Logo

The Data Daily

Machine Learning with Kubeflow on Amazon EKS with Amazon EFS | Amazon Web Services

Machine Learning with Kubeflow on Amazon EKS with Amazon EFS | Amazon Web Services

Machine Learning with Kubeflow on Amazon EKS with Amazon EFS
by Anjani Reddy, Suman Debnath, Daniel Rubinstein, and Narayana Vemburaj | on
22 NOV 2022
| in Amazon Elastic File System (EFS) , Amazon Elastic Kubernetes Service , Artificial Intelligence , Compute , Storage , Technical How-to | Permalink | Comments |  Share
Training Machine Learning models involves multiple steps, it gets more complex and time consuming when the size of the data set for training is in the range of 100s of GBs. Data Scientists run through large number of experiments and research which includes testing and training large number of models. Kubeflow provides various ML capabilities to accelerate the training process and run simple, portable scalable Machine Learning workloads on Kubernetes.
Model parallelism is a distributed training method in which the deep learning model is partitioned across multiple devices, within or across instances. When Data Scientists adopt Model parallelism there’s also a need to share the large dataset across Machine Learning models.
In part 1 of this two-part blog series, we covered persistent storage for Kubernetes and an example workload that used Amazon Elastic Kubernetes Service (EKS) with Amazon Elastic File System (EFS) as persistent storage.
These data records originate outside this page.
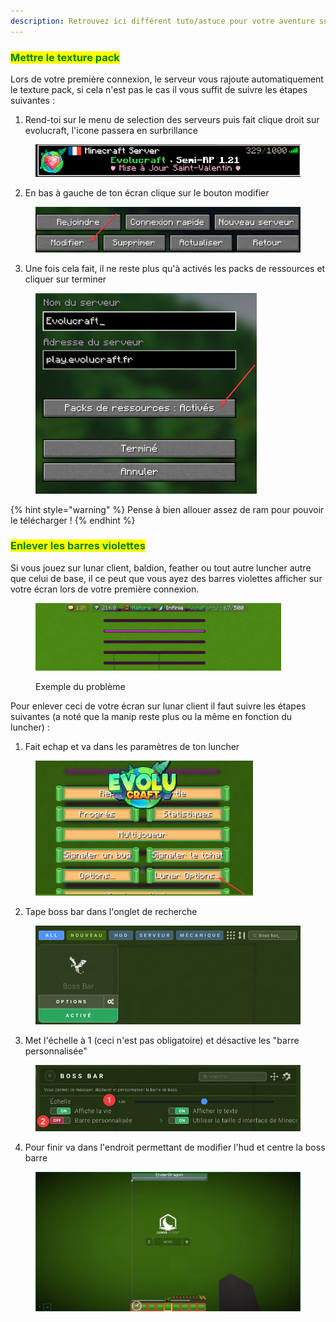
 ```yaml
---
description: Retrouvez ici différent tuto/astuce pour votre aventure sur évolucraft
---
```


### <mark style="color:green;">Mettre le texture pack</mark>
Lors de votre première connexion, le serveur vous rajoute automatiquement le texture pack, si cela n'est pas le cas il vous suffit de suivre les étapes suivantes : 

1. Rend-toi sur le menu de selection des serveurs puis fait clique droit sur evolucraft, l'icone passera en surbrillance
<figure><img src="../.gitbook/assets/image (50).png" alt=""></figure>

2. En bas à gauche de ton écran clique sur le bouton modifier
<figure><img src="../.gitbook/assets/image (51).png" alt=""></figure>

3. Une fois cela fait, il ne reste plus qu'à activés les packs de ressources et cliquer sur terminer 
<figure><img src="../.gitbook/assets/image (52).png" alt=""></figure>

{% hint style="warning" %}
Pense à bien allouer assez de ram pour pouvoir le télécharger ! 
{% endhint %}


### <mark style="color:green;">Enlever les barres violettes</mark>
Si vous jouez sur lunar client, baldion, feather ou tout autre luncher autre que celui de base, il ce peut que vous ayez des barres violettes afficher sur votre écran lors de votre première connexion.
<figure><img src="../.gitbook/assets/image (53).png" alt=""><figcaption><p>Exemple du problème</p></figcaption></figure>

Pour enlever ceci de votre écran sur lunar client il faut suivre les étapes suivantes (a noté que la manip reste plus ou la même en fonction du luncher) : 

1. Fait echap et va dans les paramètres de ton luncher
<figure><img src="../.gitbook/assets/image (54).png" alt=""></figure>

2. Tape boss bar dans l'onglet de recherche
<figure><img src="../.gitbook/assets/image (55).png" alt=""></figure>

3. Met l'échelle à 1 (ceci n'est pas obligatoire) et désactive les "barre personnalisée"
<figure><img src="../.gitbook/assets/image (56).png" alt=""></figure>

4. Pour finir va dans l'endroit permettant de modifier l'hud et centre la boss barre
<figure><img src="../.gitbook/assets/image (57).png" alt=""></figure>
In this blog, we will walk through how you can use Kubeflow on Amazon EKS to implement model parallelism and use Amazon EFS as persistent storage to share datasets. You can use Kubeflow to build ML systems on top of Amazon EKS to build, train, tune, and deploy ML models for a wide variety of use cases, including computer vision, natural language processing, speech translation, and financial modeling. And with the use of Amazon EFS as the backend storage you can get better performance for your model training and inference.
Solution overview
The architecture uses Amazon EKS as a compute layer, wherein we create different `pods` to perform our ML training jobs and use Amazon EFS as the storage layer to store our training datasets. We use Amazon ECR as the image repository that Amazon EKS uses to store the ML training container images.
Figure 1: Architecture of Kubeflow on Amazon EKS with Amazon EFS
As part of this architecture, we will do the following:
Install and configure Kubeflow on Amazon EKS.
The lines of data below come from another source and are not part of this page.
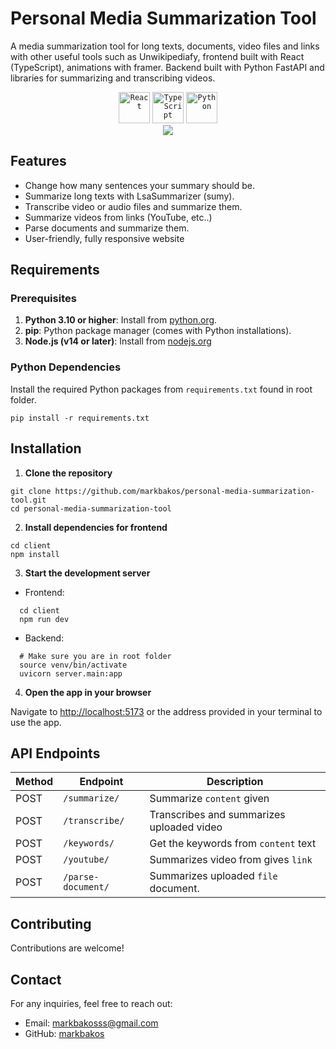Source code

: # Personal Media Summarization Tool

A media summarization tool for long texts, documents, video files and links with other useful tools such as Unwikipediafy, frontend built with React (TypeScript), animations with framer. Backend built with Python FastAPI and libraries for summarizing and transcribing videos.

<div align="center">
	<code><img width="50" src="https://user-images.githubusercontent.com/25181517/183897015-94a058a6-b86e-4e42-a37f-bf92061753e5.png" alt="React" title="React"/></code>
	<code><img width="50" src="https://user-images.githubusercontent.com/25181517/183890598-19a0ac2d-e88a-4005-a8df-1ee36782fde1.png" alt="TypeScript" title="TypeScript"/></code>
	<code><img width="50" src="https://user-images.githubusercontent.com/25181517/183423507-c056a6f9-1ba8-4312-a350-19bcbc5a8697.png" alt="Python" title="Python"/></code>
</div>
<div align="center">
	<img src="https://wakatime.com/badge/user/7a2d5960-3199-4705-8543-83755e2b4d0c/project/638c8225-7663-47c3-9f84-eff5b6d62f1c.svg" />
</div>

## Features

- Change how many sentences your summary should be.
- Summarize long texts with LsaSummarizer (sumy).
- Transcribe video or audio files and summarize them.
- Summarize videos from links (YouTube, etc..)
- Parse documents and summarize them.
- User-friendly, fully responsive website

## Requirements

### Prerequisites

1. **Python 3.10 or higher**: Install from [python.org](https://www.python.org/downloads/).
2. **pip**: Python package manager (comes with Python installations).
3. **Node.js (v14 or later)**: Install from [nodejs.org](https://nodejs.org/en/download/package-manager)

### Python Dependencies

Install the required Python packages from `requirements.txt` found in root folder.

```
pip install -r requirements.txt
```

## Installation

1. **Clone the repository**
```
git clone https://github.com/markbakos/personal-media-summarization-tool.git
cd personal-media-summarization-tool
```

2. **Install dependencies for frontend**
```
cd client
npm install
```

3. **Start the development server**
- Frontend:
```
  cd client
  npm run dev
```

- Backend:
```
  # Make sure you are in root folder
  source venv/bin/activate
  uvicorn server.main:app
```

4. **Open the app in your browser**<br>

Navigate to [http://localhost:5173](http://localhost:5173) or the address provided in your terminal to use the app.

## API Endpoints

| Method | Endpoint         | Description                                  |  
|--------|------------------|----------------------------------------------|  
| POST    | `/summarize/`    | Summarize `content` given                   |  
| POST   | `/transcribe/`    |   Transcribes and summarizes uploaded video   |  
| POST    | `/keywords/`| Get the keywords from `content` text             |  
| POST    | `/youtube/`| Summarizes video from gives `link`           |
| POST    | `/parse-document/`| Summarizes uploaded `file` document.          |

## Contributing

Contributions are welcome!

## Contact
For any inquiries, feel free to reach out:

- Email: [markbakosss@gmail.com](mailto:markbakosss@gmail.com) 
- GitHub: [markbakos](https://github.com/markbakos)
Set up Amazon EFS as persistent storage with Kubeflow.
Create a Jupyter notebook on Kubeflow.
Perform a machine learning training using an ML (TensorFlow) image from Amazon ECR.
Prerequisites
Complete the following steps to create EKS Cluster and install the necessary tools required.
Set up the initial Cloud9 setup as per the tutorial .
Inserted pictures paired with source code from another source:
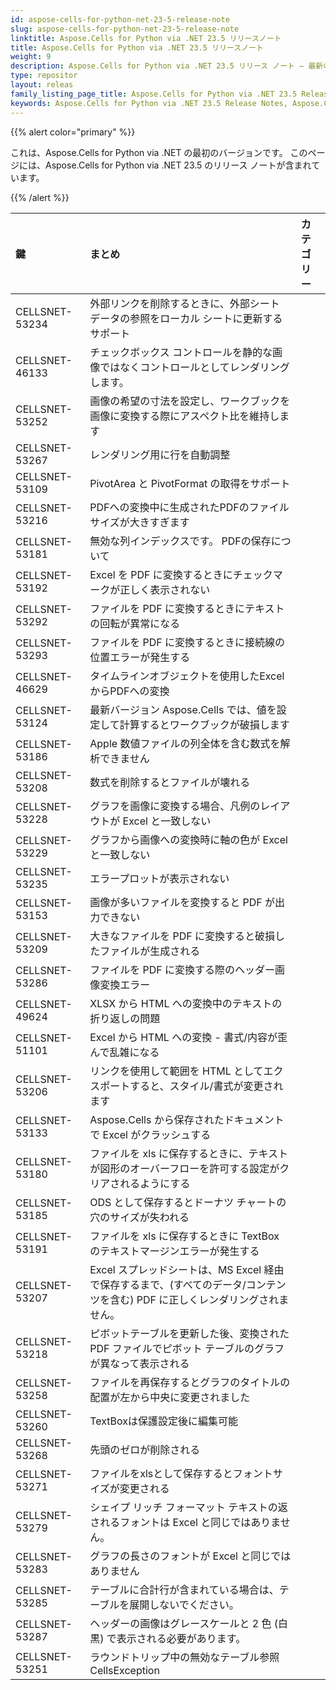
 ```yaml
---
id: aspose-cells-for-python-net-23-5-release-note
slug: aspose-cells-for-python-net-23-5-release-note
linktitle: Aspose.Cells for Python via .NET 23.5 リリースノート
title: Aspose.Cells for Python via .NET 23.5 リリースノート
weight: 9
description: Aspose.Cells for Python via .NET 23.5 リリース ノート – 最新の機能拡張、新機能、および修正
type: repositor
layout: releas
family_listing_page_title: Aspose.Cells for Python via .NET 23.5 Release Note
keywords: Aspose.Cells for Python via .NET 23.5 Release Notes, Aspose.Cells for Python via .NET 23.5 updates and fixe
---
```

{{% alert color="primary" %}} 

これは、Aspose.Cells for Python via .NET の最初のバージョンです。
このページには、Aspose.Cells for Python via .NET 23.5 のリリース ノートが含まれています。

{{% /alert %}} 

|**鍵**|**まとめ**|**カテゴリー**|
| :- | :- | :- |
|CELLSNET-53234|外部リンクを削除するときに、外部シート データの参照をローカル シートに更新するサポート|
|CELLSNET-46133|チェックボックス コントロールを静的な画像ではなくコントロールとしてレンダリングします。|
|CELLSNET-53252|画像の希望の寸法を設定し、ワークブックを画像に変換する際にアスペクト比を維持します|
|CELLSNET-53267|レンダリング用に行を自動調整|
|CELLSNET-53109|PivotArea と PivotFormat の取得をサポート|
|CELLSNET-53216|PDFへの変換中に生成されたPDFのファイルサイズが大きすぎます|
|CELLSNET-53181|無効な列インデックスです。 PDFの保存について|
|CELLSNET-53192|Excel を PDF に変換するときにチェックマークが正しく表示されない|
|CELLSNET-53292|ファイルを PDF に変換するときにテキストの回転が異常になる|
|CELLSNET-53293|ファイルを PDF に変換するときに接続線の位置エラーが発生する|
|CELLSNET-46629|タイムラインオブジェクトを使用したExcelからPDFへの変換|
|CELLSNET-53124|最新バージョン Aspose.Cells では、値を設定して計算するとワークブックが破損します|
|CELLSNET-53186|Apple 数値ファイルの列全体を含む数式を解析できません|
|CELLSNET-53208|数式を削除するとファイルが壊れる|
|CELLSNET-53228|グラフを画像に変換する場合、凡例のレイアウトが Excel と一致しない|
|CELLSNET-53229|グラフから画像への変換時に軸の色が Excel と一致しない|
|CELLSNET-53235|エラープロットが表示されない|
|CELLSNET-53153|画像が多いファイルを変換すると PDF が出力できない|
|CELLSNET-53209|大きなファイルを PDF に変換すると破損したファイルが生成される|
|CELLSNET-53286|ファイルを PDF に変換する際のヘッダー画像変換エラー|
|CELLSNET-49624|XLSX から HTML への変換中のテキストの折り返しの問題|
|CELLSNET-51101|Excel から HTML への変換 - 書式/内容が歪んで乱雑になる|
|CELLSNET-53206|リンクを使用して範囲を HTML としてエクスポートすると、スタイル/書式が変更されます|
|CELLSNET-53133|Aspose.Cells から保存されたドキュメントで Excel がクラッシュする|
|CELLSNET-53180|ファイルを xls に保存するときに、テキストが図形のオーバーフローを許可する設定がクリアされるようにする|
|CELLSNET-53185|ODS として保存するとドーナツ チャートの穴のサイズが失われる|
|CELLSNET-53191|ファイルを xls に保存するときに TextBox のテキストマージンエラーが発生する|
|CELLSNET-53207|Excel スプレッドシートは、MS Excel 経由で保存するまで、(すべてのデータ/コンテンツを含む) PDF に正しくレンダリングされません。|
|CELLSNET-53218|ピボットテーブルを更新した後、変換された PDF ファイルでピボット テーブルのグラフが異なって表示される|
|CELLSNET-53258|ファイルを再保存するとグラフのタイトルの配置が左から中央に変更されました|
|CELLSNET-53260|TextBoxは保護設定後に編集可能|
|CELLSNET-53268|先頭のゼロが削除される|
|CELLSNET-53271|ファイルをxlsとして保存するとフォントサイズが変更される|
|CELLSNET-53279|シェイプ リッチ フォーマット テキストの返されるフォントは Excel と同じではありません。|
|CELLSNET-53283|グラフの長さのフォントが Excel と同じではありません|
|CELLSNET-53285|テーブルに合計行が含まれている場合は、テーブルを展開しないでください。|
|CELLSNET-53287|ヘッダーの画像はグレースケールと 2 色 (白黒) で表示される必要があります。|
|CELLSNET-53251|ラウンドトリップ中の無効なテーブル参照 CellsException|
Install these pre-requisite tools:
Creating the Kubernetes cluster using Amazon EKS following the instructions here .
Verify your EKS cluster by running the following command:
$ kubectl get nodes -o=wide
Install and configure Kubeflow
We use the Kustomize tool to install Kubeflow. Use the following commands to install Kustomize (version 3.2.0):
$ wget -O kustomize https://github.com/kubernetessigs/kustomize/releases/download/v3.2.0/kustomize_3.2.0_linux_amd64 $ chmod +x kustomize $ sudo mv -v kustomize /usr/local/bin
Verify if Kustomize is installed properly:
$ kustomize version
Use the following commands to set up Kubeflow to deliver end-end workflow for training ML models:
$ git clone https://github.com/aws-samples/amazon-efs-developer-zone.git $ cd amazon-efs-developer-zone/application-integration/container/eks/kubeflow/manifests $ while ! kustomize build example | kubectl apply -f -; do echo "Retrying to apply resources"; sleep 10; done
Verify the installation ensuring the Pods are in running state:
$ kubectl get pods -n cert-manager $ kubectl get pods -n istio-system $ kubectl get pods -n auth $ kubectl get pods -n knative-eventing $ kubectl get pods -n knative-serving $ kubectl get pods -n kubeflow $ kubectl get pods -n kubeflow-user-example-com
Set up Amazon EFS as persistent storage with Kubeflow
Let’s look at the detailed steps involved in setting up the persistent storage.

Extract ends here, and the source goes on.